> ACTION ITEM
Repeat the records exactly. Leave out the pictures.

Rendered images with source text
"""

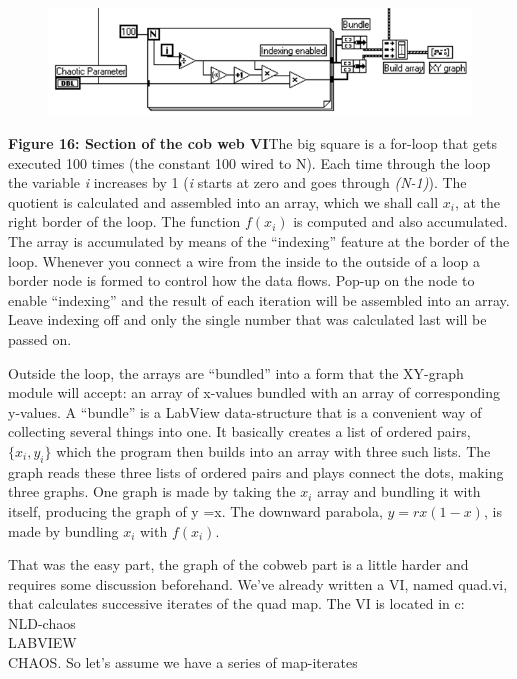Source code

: \documentclass{../lab}
\begin{document}
\begin{figure}[h]
    \centering
    \href{http://experimentationlab.berkeley.edu/sites/default/files/images/Nldimage082.gif}{\includegraphics[width=0.5\linewidth]{images/Nldimage082.png}}
    \caption{}
    \label{fig:Nldimage082}
\end{figure}

\textbf{Figure 16: Section of the cob web VI}The big square is a for-loop that gets executed 100 times (the constant 100 wired to N). Each time through the loop the variable \emph{i} increases by 1 (\emph{i} starts at zero and goes through \emph{(N-1)}). The quotient is calculated and assembled into an array, which we shall call $ x_i $, at the right border of the loop. The function $ f(x_i) $ is computed and also accumulated. The array is accumulated by means of the ``indexing'' feature at the border of the loop. Whenever you connect a wire from the inside to the outside of a loop a border node is formed to control how the data flows. Pop-up on the node to enable ``indexing'' and the result of each iteration will be assembled into an array. Leave indexing off and only the single number that was calculated last will be passed on.

Outside the loop, the arrays are ``bundled'' into a form that the XY-graph module will accept: an array of x-values bundled with an array of corresponding y-values. A ``bundle'' is a LabView data-structure that is a convenient way of collecting several things into one. It basically creates a list of ordered pairs, $ \{x_i,y_i\} $ which the program then builds into an array with three such lists. The graph reads these three lists of ordered pairs and plays connect the dots, making three graphs. One graph is made by taking the $ x_i $ array and bundling it with itself, producing the graph of y =x. The downward parabola, $ y=rx(1-x) $, is made by bundling $ x_i $ with $ f(x_i) $.

That was the easy part, the graph of the cobweb part is a little harder and requires some discussion beforehand. We've already written a VI, named quad.vi, that calculates successive iterates of the quad map. The VI is located in c:\\NLD-chaos\\LABVIEW\\CHAOS. So let's assume we have a series of map-iterates
\end{document}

"""

> SOLUTION
Source code

: \documentclass{../lab}
\begin{document}
\begin{figure}[h]
    \centering
    \href{http://experimentationlab.berkeley.edu/sites/default/files/images/Nldimage082.gif}{\includegraphics[width=0.5\linewidth]{images/Nldimage082.png}}
    \caption{}
    \label{fig:Nldimage082}
\end{figure}

\textbf{Figure 16: Section of the cob web VI}The big square is a for-loop that gets executed 100 times (the constant 100 wired to N). Each time through the loop the variable \emph{i} increases by 1 (\emph{i} starts at zero and goes through \emph{(N-1)}). The quotient is calculated and assembled into an array, which we shall call $ x_i $, at the right border of the loop. The function $ f(x_i) $ is computed and also accumulated. The array is accumulated by means of the ``indexing'' feature at the border of the loop. Whenever you connect a wire from the inside to the outside of a loop a border node is formed to control how the data flows. Pop-up on the node to enable ``indexing'' and the result of each iteration will be assembled into an array. Leave indexing off and only the single number that was calculated last will be passed on.

Outside the loop, the arrays are ``bundled'' into a form that the XY-graph module will accept: an array of x-values bundled with an array of corresponding y-values. A ``bundle'' is a LabView data-structure that is a convenient way of collecting several things into one. It basically creates a list of ordered pairs, $ \{x_i,y_i\} $ which the program then builds into an array with three such lists. The graph reads these three lists of ordered pairs and plays connect the dots, making three graphs. One graph is made by taking the $ x_i $ array and bundling it with itself, producing the graph of y =x. The downward parabola, $ y=rx(1-x) $, is made by bundling $ x_i $ with $ f(x_i) $.

That was the easy part, the graph of the cobweb part is a little harder and requires some discussion beforehand. We've already written a VI, named quad.vi, that calculates successive iterates of the quad map. The VI is located in c:\\NLD-chaos\\LABVIEW\\CHAOS. So let's assume we have a series of map-iterates
\end{document}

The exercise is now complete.